Whole cell patch clamp recording, Ca2+ measurement with ratiometric fluorescent dyes and photolysis of caged Ca2+ were combined to investigate the depolarization- and photolysis-induced suppression of inhibition (DSI and PSI) in rat hippocampal CA1 pyramidal cells. A 5-s depolarization from −70 mV to 0 mV or a 6-s photolysis of nitrophenyl-EGTA (NPE) in cell bodies could each depress the frequency of spontaneous inhibitory postsynaptic currents (IPSCs) and the amplitude of evoked IPSCs while elevating intracellular Ca2+ concentration ([Ca2+]i). Within a cell the elevation of [Ca2+]i induced by depolarization was inversely related to that induced by photolysis, suggesting that higher [NPE] is more effective in releasing caged Ca2+ but also increases buffer capacity to reduce [Ca2+]i rises caused by Ca2+ influx through voltage-dependent Ca2+ channels.
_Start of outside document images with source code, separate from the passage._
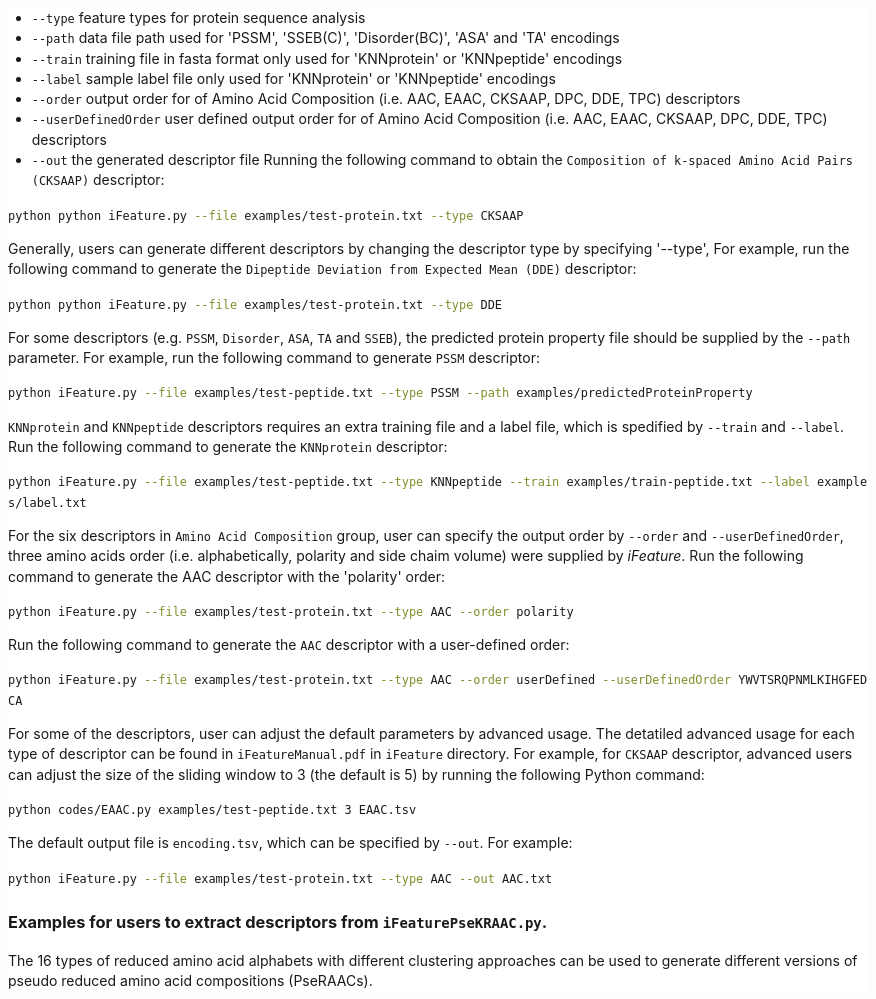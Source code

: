 * `--type`    feature types for protein sequence analysis
* `--path`    data file path used for 'PSSM', 'SSEB(C)', 'Disorder(BC)', 'ASA' and 'TA' encodings
* `--train`   training file in fasta format only used for 'KNNprotein' or 'KNNpeptide' encodings
* `--label`   sample label file only used for 'KNNprotein' or 'KNNpeptide' encodings
* `--order`   output order for of Amino Acid Composition (i.e. AAC, EAAC, CKSAAP, DPC, DDE, TPC) descriptors
* `--userDefinedOrder` user defined output order for of Amino Acid Composition (i.e. AAC, EAAC, CKSAAP, DPC, DDE, TPC) descriptors
* `--out`     the generated descriptor file
Running the following command to obtain the `Composition of k-spaced Amino Acid Pairs (CKSAAP)` descriptor:
```sh
python python iFeature.py --file examples/test-protein.txt --type CKSAAP
```
Generally, users can generate different descriptors by changing the descriptor type by specifying '--type', For example, run the following command to generate the `Dipeptide Deviation from Expected Mean (DDE)` descriptor:
```sh
python python iFeature.py --file examples/test-protein.txt --type DDE
```
For some descriptors (e.g. `PSSM`, `Disorder`, `ASA`, `TA` and `SSEB`), the predicted protein property file should be supplied by the `--path` parameter. For example, run the following command to generate `PSSM` descriptor:
```sh
python iFeature.py --file examples/test-peptide.txt --type PSSM --path examples/predictedProteinProperty
``` 
`KNNprotein` and `KNNpeptide` descriptors requires an extra training file and a label file, which is spedified by `--train` and `--label`. Run the following command to generate the `KNNprotein` descriptor:
```sh
python iFeature.py --file examples/test-peptide.txt --type KNNpeptide --train examples/train-peptide.txt --label examples/label.txt
``` 
For the six descriptors in `Amino Acid Composition` group, user can specify the output order by `--order` and `--userDefinedOrder`, three amino acids order (i.e. alphabetically, polarity and side chaim volume) were supplied by *iFeature*. Run the following command to generate the AAC descriptor with the 'polarity' order:
```sh
python iFeature.py --file examples/test-protein.txt --type AAC --order polarity
```
Run the following command to generate the `AAC` descriptor with a user-defined order:
```sh
python iFeature.py --file examples/test-protein.txt --type AAC --order userDefined --userDefinedOrder YWVTSRQPNMLKIHGFEDCA
```
For some of the descriptors, user can adjust the default parameters by advanced usage. The detatiled advanced usage for each type of descriptor can be found in `iFeatureManual.pdf` in `iFeature` directory. For example, for `CKSAAP` descriptor, advanced users can adjust the size of the sliding window to 3 (the default is 5) by running the following Python command:
```sh
python codes/EAAC.py examples/test-peptide.txt 3 EAAC.tsv
```
The default output file is `encoding.tsv`, which can be specified by `--out`. For example:
```sh
python iFeature.py --file examples/test-protein.txt --type AAC --out AAC.txt
```
### Examples for users to extract descriptors from `iFeaturePseKRAAC.py`.
The 16 types of reduced amino acid alphabets with different clustering approaches can be used to generate different versions of pseudo reduced amino acid compositions (PseRAACs).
Both DSI and PSI were linearly related to [Ca2+]i, with a 50 % reduction in transmission occurring at about 3.6–3.9 μM. [Ca2+]i recovered more quickly than DSI, indicating that the duration of DSI is not set simply by the duration of [Ca2+]i elevation, but rather entails other rate-limiting processes. We conclude that DSI is activated by micromolar [Ca2+]i acting far from sites of Ca2+ entry through channels in the plasma membrane.